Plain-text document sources
════

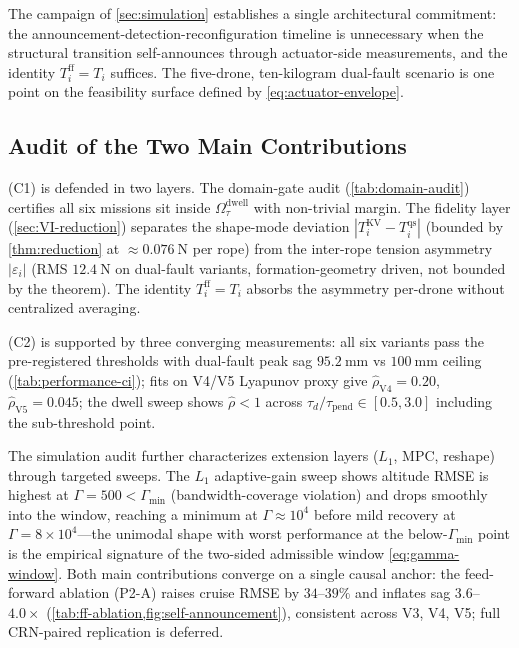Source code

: The campaign of \cref{sec:simulation} establishes a single architectural commitment: the announcement-detection-reconfiguration timeline is unnecessary when the structural transition self-announces through actuator-side measurements, and the identity $T_i^{\mathrm{ff}}=T_i$ suffices. The five-drone, ten-kilogram dual-fault scenario is one point on the feasibility surface defined by \eqref{eq:actuator-envelope}.

\subsection{Audit of the Two Main Contributions}
\label{sec:discussion-audit}

 (C1) is defended in two layers. The domain-gate audit (\cref{tab:domain-audit}) certifies all six missions sit inside $\Omega^{\mathrm{dwell}}_{\tau}$ with non-trivial margin. The fidelity layer (\cref{sec:VI-reduction}) separates the shape-mode deviation $|T_i^{\mathrm{KV}} - T_i^{\mathrm{qs}}|$ (bounded by \cref{thm:reduction} at $\approx\SI{0.076}{\newton}$ per rope) from the inter-rope tension asymmetry $|\varepsilon_i|$ (RMS $\SI{12.4}{\newton}$ on dual-fault variants, formation-geometry driven, not bounded by the theorem). The identity $T_i^{\mathrm{ff}} = T_i$ absorbs the asymmetry per-drone without centralized averaging.

 (C2) is supported by three converging measurements: all six variants pass the pre-registered thresholds with dual-fault peak sag $\SI{95.2}{\milli\metre}$ vs $\SI{100}{\milli\metre}$ ceiling (\cref{tab:performance-ci}); fits on V4/V5 Lyapunov proxy give $\hat\rho_{\mathrm{V4}}=0.20$, $\hat\rho_{\mathrm{V5}}=0.045$; the dwell sweep shows $\hat\rho < 1$ across $\tau_d/\tau_{\mathrm{pend}}\in[0.5,3.0]$ including the sub-threshold point. 

The simulation audit further characterizes extension layers ($L_1$, MPC, reshape) through targeted sweeps. The $L_1$ adaptive-gain sweep shows altitude RMSE is highest at $\Gamma=500 < \Gamma_{\min}$ (bandwidth-coverage violation) and drops smoothly into the window, reaching a minimum at $\Gamma \approx 10^4$ before mild recovery at $\Gamma=8\times10^4$---the unimodal shape with worst performance at the below-$\Gamma_{\min}$ point is the empirical signature of the two-sided admissible window \eqref{eq:gamma-window}. Both main contributions converge on a single causal anchor: the feed-forward ablation (P2-A) raises cruise RMSE by $34$--$39\%$ and inflates sag $3.6$--$4.0\times$ (\cref{tab:ff-ablation,fig:self-announcement}), consistent across V3, V4, V5; full CRN-paired replication is deferred.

════

**WHAT YOU HAVE TO DO**
Output the data above exactly, beginning at its first line and ending with the line that holds "(C2) is supported". Leave out the pictures and add nothing.

**EXERCISE RESULT**
Source code

: The campaign of \cref{sec:simulation} establishes a single architectural commitment: the announcement-detection-reconfiguration timeline is unnecessary when the structural transition self-announces through actuator-side measurements, and the identity $T_i^{\mathrm{ff}}=T_i$ suffices. The five-drone, ten-kilogram dual-fault scenario is one point on the feasibility surface defined by \eqref{eq:actuator-envelope}.

\subsection{Audit of the Two Main Contributions}
\label{sec:discussion-audit}

 (C1) is defended in two layers. The domain-gate audit (\cref{tab:domain-audit}) certifies all six missions sit inside $\Omega^{\mathrm{dwell}}_{\tau}$ with non-trivial margin. The fidelity layer (\cref{sec:VI-reduction}) separates the shape-mode deviation $|T_i^{\mathrm{KV}} - T_i^{\mathrm{qs}}|$ (bounded by \cref{thm:reduction} at $\approx\SI{0.076}{\newton}$ per rope) from the inter-rope tension asymmetry $|\varepsilon_i|$ (RMS $\SI{12.4}{\newton}$ on dual-fault variants, formation-geometry driven, not bounded by the theorem). The identity $T_i^{\mathrm{ff}} = T_i$ absorbs the asymmetry per-drone without centralized averaging.

 (C2) is supported by three converging measurements: all six variants pass the pre-registered thresholds with dual-fault peak sag $\SI{95.2}{\milli\metre}$ vs $\SI{100}{\milli\metre}$ ceiling (\cref{tab:performance-ci}); fits on V4/V5 Lyapunov proxy give $\hat\rho_{\mathrm{V4}}=0.20$, $\hat\rho_{\mathrm{V5}}=0.045$; the dwell sweep shows $\hat\rho < 1$ across $\tau_d/\tau_{\mathrm{pend}}\in[0.5,3.0]$ including the sub-threshold point. 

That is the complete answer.